Methods Inf Med 2002; 41(05): 426-434
DOI: 10.1055/s-0038-1634373
Original Article
Schattauer GmbH

Heuristics for Identification of Acronym-Definition Patterns within Text: Towards an Automated Construction of Comprehensive Acronym-Definition Dictionaries

J. D. Wren
1   Program in Genetics and Development, Southwestern Graduate School of Biomedical Sciences, TX, USA
2   McDermott Center for Human Growth and Development, the Center for Biomedical Inventions and Dept. of Internal Medicine, University of Texas Southwestern Medical Center, Dallas, TX, USA
,
H. R. Garner
2   McDermott Center for Human Growth and Development, the Center for Biomedical Inventions and Dept. of Internal Medicine, University of Texas Southwestern Medical Center, Dallas, TX, USA
› Author Affiliations
Further Information

Publication History

Publication Date:
07 February 2018 (online)

Summary

Objectives: To develop an automated, accurate and scalable method by which acronym-definition pairs can be identified within text. Its primary advantage is in enabling information processing methods to resolve author-defined acronyms, but it also allows an automated creation of a reference work on acronym definitions. This has several advantages over manual or semi-automated methods, besides time and effort saved, such as enabling identification of relative frequencies for alternate acronyms and definitions as well as spelling, phrasing and hyphenation variants for a unique acronym-definition pair. It also aids users in identifying acronym/ definition variants present in the literature that may not necessarily be in biomedical databases.

Methods: A set of heuristics to accurately locate and identify the boundaries of acronym-definition pairs was developed and refined in terms of precision and recall on subsets of MEDLINE records. These training sets were gradually increased in size and heuristics re-evaluated to ensure scalability.

Results: Our final set of Acronym Resolving General Heuristics (ARGH) had a sample-based estimated rate of 96.5 ±

0.4% precision and 93.0 ± 2.7% recall when tested on over 12 million MEDLINE records, identifying more than 174,000 unique acronyms and their 737,000 associated definitions.

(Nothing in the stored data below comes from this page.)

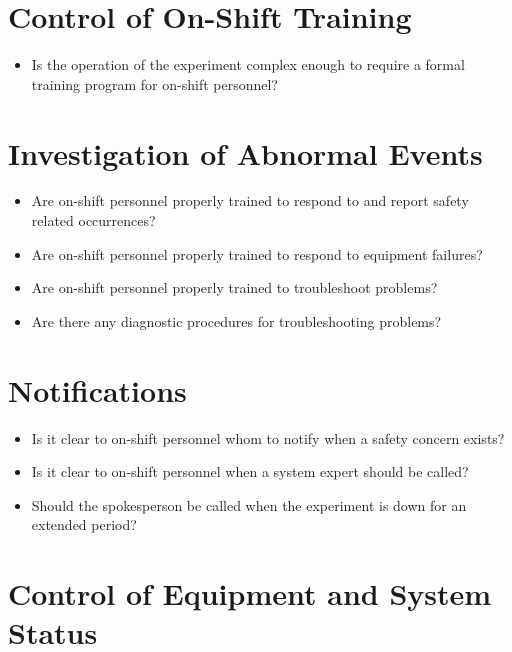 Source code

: \section{Control of On-Shift Training}

\begin{itemize}
\item   Is the operation of the experiment complex enough to require a formal training 
program for on-shift personnel?

\end{itemize}

\section{Investigation of Abnormal Events}


\begin{itemize}
\item   Are on-shift personnel properly trained to respond to and report safety related 
occurrences?

\item   Are on-shift personnel properly trained to respond to equipment failures?

\item   Are on-shift personnel properly trained to troubleshoot problems?

\item   Are there any diagnostic procedures for troubleshooting problems?

\end{itemize}

\section{Notifications}


\begin{itemize}
\item   Is it clear to on-shift personnel whom to notify when a safety concern exists?

\item   Is it clear to on-shift personnel when a system expert should be called?

\item   Should the spokesperson be called when the experiment is down for an extended 
period?

\end{itemize}

\section{Control of Equipment and System Status}



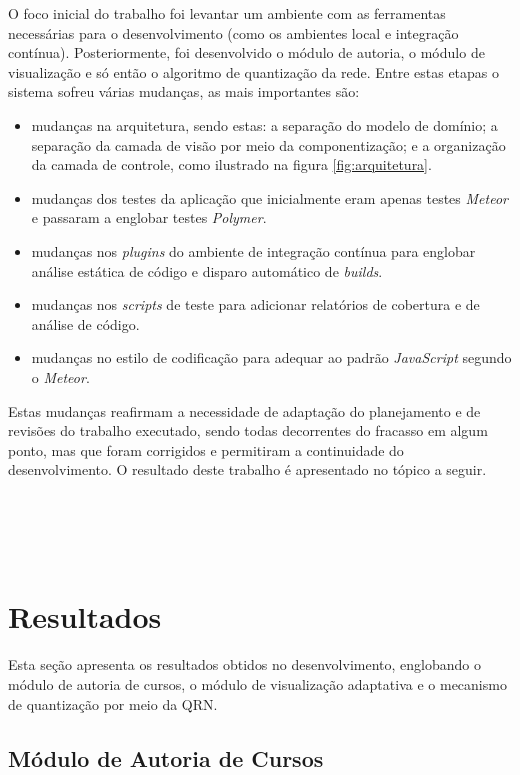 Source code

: O foco inicial do trabalho foi levantar um ambiente com as ferramentas necessárias para o desenvolvimento (como os ambientes local e integração contínua). Posteriormente, foi desenvolvido o módulo de autoria, o  módulo de visualização e só então o algoritmo de quantização da rede. Entre estas etapas o sistema sofreu várias mudanças, as mais importantes são: 
\begin{itemize}
	\item mudanças na arquitetura, sendo estas: a separação do modelo de domínio; a separação da camada de visão por meio da componentização; e a organização da camada de controle, como ilustrado na figura \ref{fig:arquitetura}.
	\item mudanças dos testes da aplicação que inicialmente eram apenas testes \textit{Meteor} e passaram a englobar testes \textit{Polymer}.
	\item mudanças nos \textit{plugins} do ambiente de integração contínua para englobar análise estática de código e disparo automático de \textit{builds}.
	\item mudanças nos \textit{scripts} de teste para adicionar relatórios de cobertura e de análise de código.
	\item mudanças no estilo de codificação para adequar ao padrão \textit{JavaScript} segundo o \textit{Meteor}.
\end{itemize}

Estas mudanças reafirmam a necessidade de adaptação do planejamento e de revisões do trabalho executado, sendo todas decorrentes do fracasso em algum ponto, mas que foram corrigidos e permitiram a continuidade do desenvolvimento. O resultado deste trabalho é apresentado no tópico a seguir. 
\\
\\
\\
\\
\\

\section{Resultados}

Esta seção apresenta os resultados obtidos no desenvolvimento, englobando o módulo de autoria de cursos, o módulo de visualização adaptativa e o mecanismo de quantização por meio da QRN.

\subsection{Módulo de Autoria de Cursos}

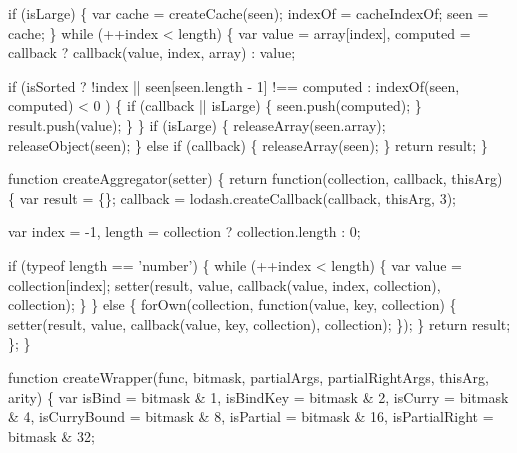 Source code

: \begin{DoxyCodeInclude}
      \textcolor{keywordflow}{if} (isLarge) \{
        var cache = createCache(seen);
        indexOf = cacheIndexOf;
        seen = cache;
      \}
      \textcolor{keywordflow}{while} (++index < length) \{
        var value = array[index],
            computed = callback ? callback(value, index, array) : value;

        \textcolor{keywordflow}{if} (isSorted
              ? !index || seen[seen.length - 1] !== computed
              : indexOf(seen, computed) < 0
            ) \{
          \textcolor{keywordflow}{if} (callback || isLarge) \{
            seen.push(computed);
          \}
          result.push(value);
        \}
      \}
      \textcolor{keywordflow}{if} (isLarge) \{
        releaseArray(seen.array);
        releaseObject(seen);
      \} \textcolor{keywordflow}{else} \textcolor{keywordflow}{if} (callback) \{
        releaseArray(seen);
      \}
      \textcolor{keywordflow}{return} result;
    \}

    \textcolor{keyword}{function} createAggregator(setter) \{
      \textcolor{keywordflow}{return} \textcolor{keyword}{function}(collection, callback, thisArg) \{
        var result = \{\};
        callback = lodash.createCallback(callback, thisArg, 3);

        var index = -1,
            length = collection ? collection.length : 0;

        \textcolor{keywordflow}{if} (typeof length == \textcolor{stringliteral}{'number'}) \{
          \textcolor{keywordflow}{while} (++index < length) \{
            var value = collection[index];
            setter(result, value, callback(value, index, collection), collection);
          \}
        \} \textcolor{keywordflow}{else} \{
          forOwn(collection, \textcolor{keyword}{function}(value, key, collection) \{
            setter(result, value, callback(value, key, collection), collection);
          \});
        \}
        \textcolor{keywordflow}{return} result;
      \};
    \}

    \textcolor{keyword}{function} createWrapper(func, bitmask, partialArgs, partialRightArgs, thisArg, arity) \{
      var isBind = bitmask & 1,
          isBindKey = bitmask & 2,
          isCurry = bitmask & 4,
          isCurryBound = bitmask & 8,
          isPartial = bitmask & 16,
          isPartialRight = bitmask & 32;


\end{DoxyCodeInclude}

Conclusions: We estimate that as much as 36% of the acronyms in MEDLINE are associated with more than one definition and, conversely, up to 10% of definitions are associated with more than one acronym. The number of unique acronyms in MEDLINE is increasing at a rate of approximately 11,000 per year, while the number of definitions associated with them is growing at approximately four times that rate. Access to the ARGH database is available online at http://lethargy.swmed.edu/ARGH argh.asp. The heuristic module and database are available upon request.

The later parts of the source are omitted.